**Problem requirements:**
Below are some entries. Repeat exactly the lines from the one with "再比如生物界的共生现象。几个" through the one with "18世纪的时候，考古学家曾经", and only those.

**Task inputs:**

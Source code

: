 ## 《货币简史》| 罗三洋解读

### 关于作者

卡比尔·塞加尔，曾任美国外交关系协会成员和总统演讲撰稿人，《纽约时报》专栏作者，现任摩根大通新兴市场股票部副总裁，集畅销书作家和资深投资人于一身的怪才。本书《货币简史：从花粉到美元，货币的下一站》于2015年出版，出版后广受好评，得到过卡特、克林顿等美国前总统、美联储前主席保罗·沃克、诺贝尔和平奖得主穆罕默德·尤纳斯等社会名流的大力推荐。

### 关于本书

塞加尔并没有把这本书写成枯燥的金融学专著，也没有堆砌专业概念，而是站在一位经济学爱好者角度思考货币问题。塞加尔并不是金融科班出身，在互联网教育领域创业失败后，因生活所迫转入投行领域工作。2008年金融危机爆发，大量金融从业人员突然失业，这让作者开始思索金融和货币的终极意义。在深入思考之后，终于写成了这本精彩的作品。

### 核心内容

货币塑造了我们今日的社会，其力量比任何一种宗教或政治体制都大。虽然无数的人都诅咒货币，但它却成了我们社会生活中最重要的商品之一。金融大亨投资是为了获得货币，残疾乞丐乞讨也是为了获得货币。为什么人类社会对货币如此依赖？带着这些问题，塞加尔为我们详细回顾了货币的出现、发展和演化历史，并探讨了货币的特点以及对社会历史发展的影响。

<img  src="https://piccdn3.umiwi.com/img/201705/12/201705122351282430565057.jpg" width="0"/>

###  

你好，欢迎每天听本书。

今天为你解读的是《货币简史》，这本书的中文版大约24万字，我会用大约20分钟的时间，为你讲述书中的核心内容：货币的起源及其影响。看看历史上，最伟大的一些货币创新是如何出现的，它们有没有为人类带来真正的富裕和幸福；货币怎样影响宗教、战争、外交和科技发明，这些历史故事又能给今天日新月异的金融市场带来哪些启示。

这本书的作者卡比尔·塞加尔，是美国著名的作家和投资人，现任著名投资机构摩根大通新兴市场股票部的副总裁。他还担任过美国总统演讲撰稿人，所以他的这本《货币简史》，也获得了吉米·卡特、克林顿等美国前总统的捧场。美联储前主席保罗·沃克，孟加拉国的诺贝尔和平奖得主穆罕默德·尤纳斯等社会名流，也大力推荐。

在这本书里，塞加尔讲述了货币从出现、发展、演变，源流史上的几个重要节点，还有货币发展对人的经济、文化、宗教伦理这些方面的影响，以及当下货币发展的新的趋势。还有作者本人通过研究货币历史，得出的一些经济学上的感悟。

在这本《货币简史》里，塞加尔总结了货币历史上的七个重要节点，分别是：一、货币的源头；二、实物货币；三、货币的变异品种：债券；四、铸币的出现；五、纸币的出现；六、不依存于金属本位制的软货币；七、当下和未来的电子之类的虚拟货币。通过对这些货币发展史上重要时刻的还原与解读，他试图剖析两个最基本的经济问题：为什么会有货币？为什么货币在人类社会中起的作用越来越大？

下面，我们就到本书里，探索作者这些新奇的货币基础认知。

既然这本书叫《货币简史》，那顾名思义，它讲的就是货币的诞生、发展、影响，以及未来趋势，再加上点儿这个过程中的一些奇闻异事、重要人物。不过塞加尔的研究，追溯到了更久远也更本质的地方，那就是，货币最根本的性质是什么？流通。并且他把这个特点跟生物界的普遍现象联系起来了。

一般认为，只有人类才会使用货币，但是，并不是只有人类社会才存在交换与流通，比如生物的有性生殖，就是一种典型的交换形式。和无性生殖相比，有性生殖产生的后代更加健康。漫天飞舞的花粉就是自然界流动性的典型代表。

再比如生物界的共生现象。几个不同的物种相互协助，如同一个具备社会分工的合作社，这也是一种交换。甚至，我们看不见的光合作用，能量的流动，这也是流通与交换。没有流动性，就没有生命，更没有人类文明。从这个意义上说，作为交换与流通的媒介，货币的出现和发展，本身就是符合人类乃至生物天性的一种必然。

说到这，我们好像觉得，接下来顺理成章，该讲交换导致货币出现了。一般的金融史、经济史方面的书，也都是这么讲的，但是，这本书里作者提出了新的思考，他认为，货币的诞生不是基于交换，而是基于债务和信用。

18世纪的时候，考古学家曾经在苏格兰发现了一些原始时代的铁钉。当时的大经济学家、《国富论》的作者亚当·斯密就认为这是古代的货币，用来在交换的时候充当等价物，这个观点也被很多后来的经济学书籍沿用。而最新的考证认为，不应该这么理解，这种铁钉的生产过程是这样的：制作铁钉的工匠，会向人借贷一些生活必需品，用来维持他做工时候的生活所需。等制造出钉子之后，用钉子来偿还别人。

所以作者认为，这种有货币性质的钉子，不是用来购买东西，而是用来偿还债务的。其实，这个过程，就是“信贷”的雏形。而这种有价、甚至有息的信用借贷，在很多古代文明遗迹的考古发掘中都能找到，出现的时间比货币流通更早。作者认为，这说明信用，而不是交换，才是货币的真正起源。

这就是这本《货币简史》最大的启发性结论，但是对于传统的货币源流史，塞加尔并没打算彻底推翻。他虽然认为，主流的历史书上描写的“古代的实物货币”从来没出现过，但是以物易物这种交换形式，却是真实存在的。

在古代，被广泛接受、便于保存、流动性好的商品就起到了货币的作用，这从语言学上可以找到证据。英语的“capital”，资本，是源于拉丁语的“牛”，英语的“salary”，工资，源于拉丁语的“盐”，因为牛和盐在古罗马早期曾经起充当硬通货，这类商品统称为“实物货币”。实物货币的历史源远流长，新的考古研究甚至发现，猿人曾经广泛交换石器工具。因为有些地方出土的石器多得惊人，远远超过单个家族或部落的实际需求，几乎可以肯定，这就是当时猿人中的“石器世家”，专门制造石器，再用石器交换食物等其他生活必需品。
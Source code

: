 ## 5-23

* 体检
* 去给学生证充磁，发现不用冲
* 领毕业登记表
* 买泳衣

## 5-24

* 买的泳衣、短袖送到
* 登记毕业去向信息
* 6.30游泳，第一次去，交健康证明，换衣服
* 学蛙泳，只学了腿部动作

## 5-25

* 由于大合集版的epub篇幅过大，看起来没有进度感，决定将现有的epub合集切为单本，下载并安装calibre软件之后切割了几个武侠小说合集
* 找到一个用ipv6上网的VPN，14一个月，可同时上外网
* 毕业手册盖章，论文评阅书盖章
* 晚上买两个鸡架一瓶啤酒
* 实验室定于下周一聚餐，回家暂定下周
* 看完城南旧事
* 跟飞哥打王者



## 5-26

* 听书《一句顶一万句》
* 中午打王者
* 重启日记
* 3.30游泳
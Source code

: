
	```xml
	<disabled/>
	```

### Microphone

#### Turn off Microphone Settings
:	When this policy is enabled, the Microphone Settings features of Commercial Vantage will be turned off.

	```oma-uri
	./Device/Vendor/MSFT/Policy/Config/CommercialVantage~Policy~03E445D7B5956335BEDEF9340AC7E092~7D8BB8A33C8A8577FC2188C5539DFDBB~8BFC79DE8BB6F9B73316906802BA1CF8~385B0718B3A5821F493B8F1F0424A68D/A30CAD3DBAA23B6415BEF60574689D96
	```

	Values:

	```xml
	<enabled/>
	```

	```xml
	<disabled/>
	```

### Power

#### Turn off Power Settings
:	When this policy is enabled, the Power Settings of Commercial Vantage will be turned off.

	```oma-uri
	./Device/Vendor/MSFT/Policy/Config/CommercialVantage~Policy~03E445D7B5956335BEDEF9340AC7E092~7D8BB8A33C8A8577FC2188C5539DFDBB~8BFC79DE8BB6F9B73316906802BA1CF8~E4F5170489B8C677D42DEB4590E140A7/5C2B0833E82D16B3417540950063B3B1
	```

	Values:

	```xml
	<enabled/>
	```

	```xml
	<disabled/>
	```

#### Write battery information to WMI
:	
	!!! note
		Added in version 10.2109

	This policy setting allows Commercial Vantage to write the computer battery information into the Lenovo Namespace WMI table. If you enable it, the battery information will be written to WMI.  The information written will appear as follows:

**Result of this exercise:**
再比如生物界的共生现象。几个不同的物种相互协助，如同一个具备社会分工的合作社，这也是一种交换。甚至，我们看不见的光合作用，能量的流动，这也是流通与交换。没有流动性，就没有生命，更没有人类文明。从这个意义上说，作为交换与流通的媒介，货币的出现和发展，本身就是符合人类乃至生物天性的一种必然。

说到这，我们好像觉得，接下来顺理成章，该讲交换导致货币出现了。一般的金融史、经济史方面的书，也都是这么讲的，但是，这本书里作者提出了新的思考，他认为，货币的诞生不是基于交换，而是基于债务和信用。

18世纪的时候，考古学家曾经在苏格兰发现了一些原始时代的铁钉。当时的大经济学家、《国富论》的作者亚当·斯密就认为这是古代的货币，用来在交换的时候充当等价物，这个观点也被很多后来的经济学书籍沿用。而最新的考证认为，不应该这么理解，这种铁钉的生产过程是这样的：制作铁钉的工匠，会向人借贷一些生活必需品，用来维持他做工时候的生活所需。等制造出钉子之后，用钉子来偿还别人。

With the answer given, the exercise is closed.